(Dataset entries)
>>>>
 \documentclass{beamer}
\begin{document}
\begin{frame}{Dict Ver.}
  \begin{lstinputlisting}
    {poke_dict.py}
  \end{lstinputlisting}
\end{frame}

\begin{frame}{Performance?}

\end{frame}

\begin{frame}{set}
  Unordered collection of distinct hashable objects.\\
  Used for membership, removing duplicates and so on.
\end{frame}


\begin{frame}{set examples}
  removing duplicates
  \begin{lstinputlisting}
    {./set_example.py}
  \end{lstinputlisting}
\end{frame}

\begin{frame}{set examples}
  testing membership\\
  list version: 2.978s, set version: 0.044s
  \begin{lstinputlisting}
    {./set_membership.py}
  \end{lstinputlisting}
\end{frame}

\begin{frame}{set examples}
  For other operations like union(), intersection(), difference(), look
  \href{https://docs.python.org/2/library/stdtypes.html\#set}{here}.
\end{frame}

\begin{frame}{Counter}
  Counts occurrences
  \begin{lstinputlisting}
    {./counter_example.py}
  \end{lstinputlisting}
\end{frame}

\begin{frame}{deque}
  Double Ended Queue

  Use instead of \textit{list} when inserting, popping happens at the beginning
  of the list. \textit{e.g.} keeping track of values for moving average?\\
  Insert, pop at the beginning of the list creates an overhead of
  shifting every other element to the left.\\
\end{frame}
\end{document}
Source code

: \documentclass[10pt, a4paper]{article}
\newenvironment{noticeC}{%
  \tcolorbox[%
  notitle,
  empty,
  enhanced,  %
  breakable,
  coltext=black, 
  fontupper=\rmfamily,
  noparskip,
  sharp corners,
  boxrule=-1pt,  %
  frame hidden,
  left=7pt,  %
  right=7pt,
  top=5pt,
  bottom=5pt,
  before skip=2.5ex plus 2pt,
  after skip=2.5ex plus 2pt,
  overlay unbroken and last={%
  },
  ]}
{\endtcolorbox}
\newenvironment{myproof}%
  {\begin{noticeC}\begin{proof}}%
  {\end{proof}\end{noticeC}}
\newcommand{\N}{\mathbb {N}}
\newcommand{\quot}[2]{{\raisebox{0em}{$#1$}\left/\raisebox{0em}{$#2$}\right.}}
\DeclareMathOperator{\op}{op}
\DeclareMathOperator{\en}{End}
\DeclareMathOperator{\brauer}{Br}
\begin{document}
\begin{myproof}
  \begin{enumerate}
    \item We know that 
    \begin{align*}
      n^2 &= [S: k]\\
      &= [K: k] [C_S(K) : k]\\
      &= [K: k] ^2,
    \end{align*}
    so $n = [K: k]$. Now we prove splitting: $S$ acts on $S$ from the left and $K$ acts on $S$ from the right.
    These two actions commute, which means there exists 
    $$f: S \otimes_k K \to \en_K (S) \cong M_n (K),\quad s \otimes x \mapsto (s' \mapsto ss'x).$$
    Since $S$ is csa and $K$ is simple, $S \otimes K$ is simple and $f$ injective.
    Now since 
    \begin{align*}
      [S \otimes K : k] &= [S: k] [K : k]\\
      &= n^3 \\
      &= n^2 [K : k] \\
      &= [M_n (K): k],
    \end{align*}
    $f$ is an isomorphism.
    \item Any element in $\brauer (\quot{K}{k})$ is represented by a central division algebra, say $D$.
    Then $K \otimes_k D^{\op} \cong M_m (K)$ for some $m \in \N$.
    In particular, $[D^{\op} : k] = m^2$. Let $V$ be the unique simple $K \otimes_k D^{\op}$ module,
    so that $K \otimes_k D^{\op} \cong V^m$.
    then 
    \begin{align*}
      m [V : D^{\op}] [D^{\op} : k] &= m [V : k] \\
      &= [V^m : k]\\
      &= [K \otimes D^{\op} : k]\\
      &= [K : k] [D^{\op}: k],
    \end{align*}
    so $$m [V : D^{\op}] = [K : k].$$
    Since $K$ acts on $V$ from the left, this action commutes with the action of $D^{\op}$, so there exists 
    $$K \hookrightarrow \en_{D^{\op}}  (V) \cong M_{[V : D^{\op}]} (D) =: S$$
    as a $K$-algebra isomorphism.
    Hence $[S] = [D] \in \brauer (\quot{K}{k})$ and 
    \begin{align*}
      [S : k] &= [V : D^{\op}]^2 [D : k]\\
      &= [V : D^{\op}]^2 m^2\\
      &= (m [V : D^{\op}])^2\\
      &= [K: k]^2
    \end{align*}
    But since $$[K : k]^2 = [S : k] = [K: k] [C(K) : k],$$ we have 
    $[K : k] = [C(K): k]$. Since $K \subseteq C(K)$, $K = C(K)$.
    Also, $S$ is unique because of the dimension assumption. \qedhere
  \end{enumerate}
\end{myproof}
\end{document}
<<<<
-- What the exercise asks --
Copy every line from the records above that contains the word "acts".

-- Result of the task --
    so $n = [K: k]$. Now we prove splitting: $S$ acts on $S$ from the left and $K$ acts on $S$ from the right.
    Since $K$ acts on $V$ from the left, this action commutes with the action of $D^{\op}$, so there exists 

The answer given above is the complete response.